Adversaries are becoming more sophisticated at providing “poisoned,” or subtly altered, data that will mistrain artificial intelligence and machine learning algorithms. To try and safeguard facial recognition databases from these so-called backdoor attacks, the Army is funding research to build defensive software to mine through its databases.
Since deep learning algorithms are only as good as the data they rely on, adversaries can use backdoor attacks to leave the Army with untrustworthy AI or even bake-in the ability to kill an algorithm when it sees a particular image, or “trigger.”
“People tend to modify the input data very slightly so it is not so obvious to a human eye, but can fool the model,” said Helen Li, a Duke University faculty member whose research team received $60,000 from the Army Research Office for work on an AI database defensive software.
Backdoors can be implanted into a database and labeled in a way that trains the algorithm to “break” when it comes across the image in the real world, Li said. For instance, researchers at New York University trained an autonomous car’s neural network so that when a stop sign had a yellow Post-it Note on it, the car classified it instead as a speed limit sign.
An AI problem and an Army problem
Data quality and security are challenges for AI developers who use databases larger than any human can comb through for anomalies. But the Army and other services face the added layer threats from adversaries seeking to disarm the U.S. military.
MaryAnne Fields, program manager for intelligent systems at the Army Research Office, told FedScoop that countering backdoor attacks and data poisoning is a high priority for her.
“The fact that you are using a large database is a two-way street,” Fields said. “It is an opportunity for the adversary to inject poison into the database.”
The software Li’s team is developing with ARO funding is designed to detect potential backdoors in a database and then instruct the algorithm to unlearn connections it may have picked up from the bad data.
The trigger challenge doesn’t only emanate from attackers.
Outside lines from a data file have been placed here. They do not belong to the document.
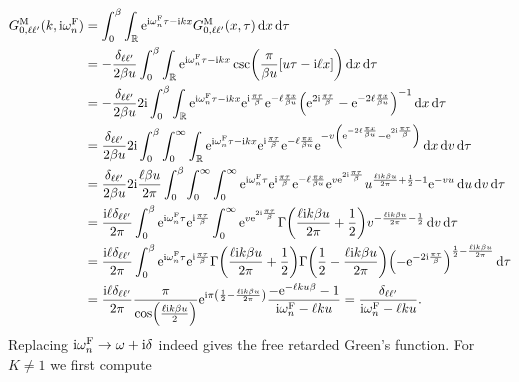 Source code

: \documentclass[english, parskip=full]{scrartcl}
\begin{document}
\begin{align}
G_{0,\ell\ell'}^\M(k,\i\omega_n^\F) &= \intx{0}{\beta}{\intr{\powe{\i \omega_n^\F\tau - \i kx} G_{0,\ell\ell'}^\M(x,\tau)}{x} }{\tau} \\
&= -\frac{\delta_{\ell\ell'}}{2\beta u} \intx{0}{\beta}{\intr{\powe{\i \omega_n^\F\tau - \i kx} \csc\kla*{\frac{\pi}{\beta u} \klb*{u\tau - \i\ell x}}}{x} }{\tau} \\
&= -\frac{\delta_{\ell\ell'}}{2\beta u} 2\i \intx{0}{\beta}{\intr{\powe{\i \omega_n^\F\tau - \i kx} \powe{\i \frac{\pi\tau}{\beta}} \powe{-\ell \frac{\pi x}{\beta u}}\kla*{\powe{2\i \frac{\pi\tau}{\beta}} - \powe{-2\ell \frac{\pi x}{\beta u}}}^{-1}}{x} }{\tau}\\
&= \frac{\delta_{\ell\ell'}}{2\beta u} 2\i \intx{0}{\beta}{\intx{0}{\infty}{\intr{\powe{\i \omega_n^\F\tau - \i kx} \powe{\i \frac{\pi\tau}{\beta}} \powe{-\ell \frac{\pi x}{\beta u}} \powe{- v\kla*{\powe{-2\ell \frac{\pi x}{\beta u}} - \powe{2\i \frac{\pi\tau}{\beta}}}} }{x}}{v} }{\tau}\\
&= \frac{\delta_{\ell\ell'}}{2\beta u} 2\i \frac{\ell\beta u}{2\pi} \intx{0}{\beta}{\intx{0}{\infty}{\intx{0}{\infty}{\powe{\i \omega_n^\F\tau} \powe{\i \frac{\pi\tau}{\beta}} \powe{-\ell \frac{\pi x}{\beta u}} \powe{v\powe{2\i \frac{\pi\tau}{\beta}}} u^{\frac{\ell\i k\beta u}{2\pi} + \frac{1}{2} - 1} \powe{-vu} }{u}}{v} }{\tau}\\
&= \frac{\i\ell \delta_{\ell\ell'}}{2\pi} \intx{0}{\beta}{\powe{\i\omega_n^\F\tau} \powe{\i \frac{\pi\tau}{\beta}} \intx{0}{\infty}{\powe{v\powe{2\i \frac{\pi\tau}{\beta}}} \Gamma\kla*{\frac{\ell\i k\beta u}{2\pi} + \frac{1}{2}} v^{-\frac{\ell\i k\beta u}{2\pi} - \frac{1}{2}} }{v} }{\tau}\\
&= \frac{\i\ell \delta_{\ell\ell'}}{2\pi} \intx{0}{\beta}{\powe{\i\omega_n^\F\tau} \powe{\i \frac{\pi\tau}{\beta}}  \Gamma\kla*{\frac{\ell\i k\beta u}{2\pi} + \frac{1}{2}} \Gamma\kla*{\frac{1}{2} - \frac{\ell\i k\beta u}{2\pi}} \kla*{-\powe{-2\i\frac{\pi\tau}{\beta}}}^{\frac{1}{2} - \frac{\ell\i k\beta u}{2\pi}} }{\tau}\\
&= \frac{\i\ell \delta_{\ell\ell'}}{2\pi} \frac{\pi}{\cos\kla*{\frac{\ell\i k\beta u}{2}}} \powe{\i\pi \kla*{\frac{1}{2} - \frac{\ell \i k\beta u}{2\pi}}} \frac{-\powe{-\ell ku\beta} -1}{\i\omega_n^\F - \ell ku} = \frac{\delta_{\ell\ell'}}{\i\omega_n^\F - \ell ku}.
\end{align}
Replacing $\i\omega_n^\F \rightarrow \omega + \i\delta$ indeed gives the free retarded Green's function.
For $K\neq 1$ we first compute
\end{document}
Models will misclassify novel images if they learn on a database without the right size and diversity of data points. Having too few images with too many of the same traits in the same label group could cause unintentional “natural triggers,” Fields said. For example, a photo of a man in a database labeled as “Frank” wearing a hat in every image may cause the algorithm to classify all men with hats as Frank, or miss the real Frank if he isn’t wearing a hat.
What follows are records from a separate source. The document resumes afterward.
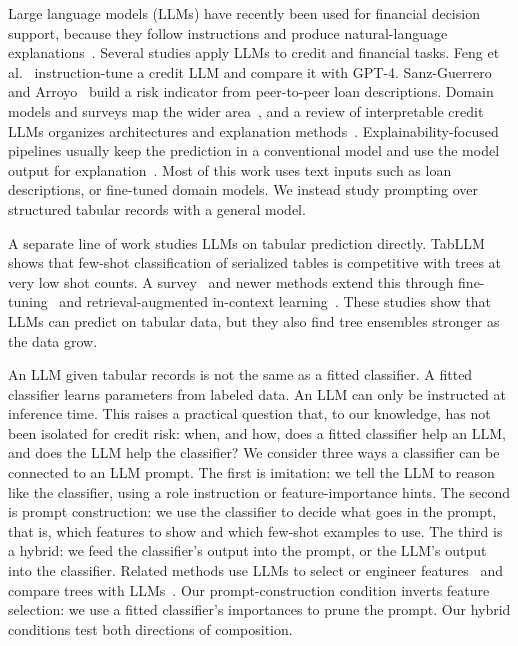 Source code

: \documentclass[conference]{IEEEtran}
\begin{document}
Large language models (LLMs) have recently been used for financial decision support, because they follow instructions and produce natural-language explanations~\cite{brown2020language}. Several studies apply LLMs to credit and financial tasks. Feng et al.~\cite{feng2023calm} instruction-tune a credit LLM and compare it with GPT-4. Sanz-Guerrero and Arroyo~\cite{sanzguerrero2025p2p} build a risk indicator from peer-to-peer loan descriptions. Domain models and surveys map the wider area~\cite{yang2023fingpt,li2023finance}, and a review of interpretable credit LLMs organizes architectures and explanation methods~\cite{golec2025review}. Explainability-focused pipelines usually keep the prediction in a conventional model and use the model output for explanation~\cite{nallakaruppan2024credit,bussmann2021explainable}. Most of this work uses text inputs such as loan descriptions, or fine-tuned domain models. We instead study prompting over structured tabular records with a general model.

A separate line of work studies LLMs on tabular prediction directly. TabLLM~\cite{hegselmann2023tabllm} shows that few-shot classification of serialized tables is competitive with trees at very low shot counts. A survey~\cite{fang2024survey} and newer methods extend this through fine-tuning~\cite{rabbani2025transfer} and retrieval-augmented in-context learning~\cite{wen2025scalable}. These studies show that LLMs can predict on tabular data, but they also find tree ensembles stronger as the data grow.

An LLM given tabular records is not the same as a fitted classifier. A fitted classifier learns parameters from labeled data. An LLM can only be instructed at inference time. This raises a practical question that, to our knowledge, has not been isolated for credit risk: when, and how, does a fitted classifier help an LLM, and does the LLM help the classifier? We consider three ways a classifier can be connected to an LLM prompt. The first is imitation: we tell the LLM to reason like the classifier, using a role instruction or feature-importance hints. The second is prompt construction: we use the classifier to decide what goes in the prompt, that is, which features to show and which few-shot examples to use. The third is a hybrid: we feed the classifier's output into the prompt, or the LLM's output into the classifier. Related methods use LLMs to select or engineer features~\cite{jeong2025llmselect,li2024featsel,han2024featllm} and compare trees with LLMs~\cite{huertas2024gbt}. Our prompt-construction condition inverts feature selection: we use a fitted classifier's importances to prune the prompt. Our hybrid conditions test both directions of composition.
\end{document}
“The Army does need to think differently about the type of data it is using,” Fields said.
Using large databases forces the Army to make difficult trade-offs. Increasing the number of images increases the chance for adversary attacks. Decrease the size and unintentional triggers formed from a monolithic database becomes a problem.
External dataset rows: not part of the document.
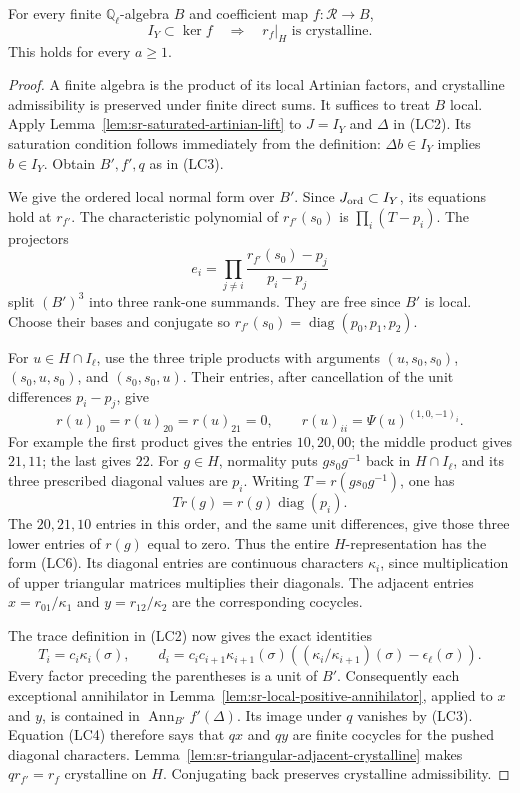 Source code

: \begin{srproposition}\label{prop:sr-ordinary-saturation-crystalline}
For every finite \(\mathbb Q_\ell\)-algebra \(B\) and
coefficient map \(f:\mathcal R\to B\),
\[
       I_Y\subset\ker f
       \quad\Longrightarrow\quad
       r_f|_H\text{ is crystalline}.
 \tag{LC8}
\]
This holds for every \(a\ge1\).
\end{srproposition}
\begin{proof}
A finite algebra is the product of its local Artinian
factors, and crystalline admissibility is preserved under
finite direct sums. It suffices to treat \(B\) local.
Apply Lemma~\ref{lem:sr-saturated-artinian-lift} to
\(J=I_Y\) and \(\Delta\) in (LC2).
Its saturation condition follows immediately from the definition:
\(\Delta b\in I_Y\) implies \(b\in I_Y\).
Obtain \(B',f',q\) as in (LC3).

We give the ordered local normal form over \(B'\).
Since \(J_{\rm ord}\subset I_Y\), its equations hold
at \(r_{f'}\).
The characteristic polynomial of \(r_{f'}(s_0)\) is
\(\prod_i(T-p_i)\).
The projectors
\[
                 e_i=\prod_{j\ne i}
                   \frac{r_{f'}(s_0)-p_j}{p_i-p_j}
\]
split \((B')^3\) into three rank-one summands.
They are free since \(B'\) is local.
Choose their bases and conjugate so
\(r_{f'}(s_0)=\operatorname{diag}(p_0,p_1,p_2)\).

For \(u\in H\cap I_\ell\), use the three triple products
with arguments \((u,s_0,s_0)\), \((s_0,u,s_0)\),
and \((s_0,s_0,u)\).
Their entries, after cancellation of the unit differences
\(p_i-p_j\), give
\[
 r(u)_{10}=r(u)_{20}=r(u)_{21}=0,\qquad
 r(u)_{ii}=\Psi(u)^{(1,0,-1)_i}.
 \tag{LC9}
\]
For example the first product gives the entries \(10,20,00\);
the middle product gives \(21,11\); the last gives \(22\).
For \(g\in H\), normality puts
\(gs_0g^{-1}\) back in \(H\cap I_\ell\), and its three
prescribed diagonal values are \(p_i\).
Writing \(T=r(gs_0g^{-1})\), one has
\[
                     T r(g)=r(g)\operatorname{diag}(p_i).
\]
The \(20,21,10\) entries in this order, and the same unit
differences, give those three lower entries of \(r(g)\)
equal to zero.
Thus the entire \(H\)-representation has the form (LC6).
Its diagonal entries are continuous characters
\(\kappa_i\), since multiplication of upper triangular
matrices multiplies their diagonals.
The adjacent entries \(x=r_{01}/\kappa_1\) and
\(y=r_{12}/\kappa_2\) are the corresponding cocycles.

The trace definition in (LC2) now gives the exact identities
\[
 T_i=c_i\kappa_i(\sigma),\qquad
 d_i=c_ic_{i+1}\kappa_{i+1}(\sigma)
       \left((\kappa_i/\kappa_{i+1})(\sigma)
                                     -\epsilon_\ell(\sigma)\right).
 \tag{LC10}
\]
Every factor preceding the parentheses is a unit of \(B'\).
Consequently each exceptional annihilator in
Lemma~\ref{lem:sr-local-positive-annihilator}, applied to
\(x\) and \(y\), is contained in
\(\operatorname{Ann}_{B'}f'(\Delta)\).
Its image under \(q\) vanishes by (LC3).
Equation (LC4) therefore says that \(q x\) and \(q y\)
are finite cocycles for the pushed diagonal characters.
Lemma~\ref{lem:sr-triangular-adjacent-crystalline}
makes \(q r_{f'}=r_f\) crystalline on \(H\).
Conjugating back preserves crystalline admissibility.


\end{proof}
“If you don’t have very much data to work with, these types of problems, and particularly the natural triggers, become more prevalent,” Fields said. “It is important to defend.”
Scaling the solution
The test batch the Duke researches were given was small — 12,000 images of faces with 10 images per classification. Some facial recognition databases exceed half a billion images.
But Li pointed to a different challenge: image resolution. As images increase in quality, the complexity in searching for the triggers increases “exponentially,” Li said.
That spike in difficulty is in part due to triggers that can be only a few pixels large, according to research published in 2014. “It is easy to produce images that are completely unrecognizable to humans, but that state-of-the-art (deep neural networks) believe to be recognizable objects with 99.99% confidence,” the paper says.
Despite this, Fields expressed confidence in the project, calling the team’s solution “very scalable.”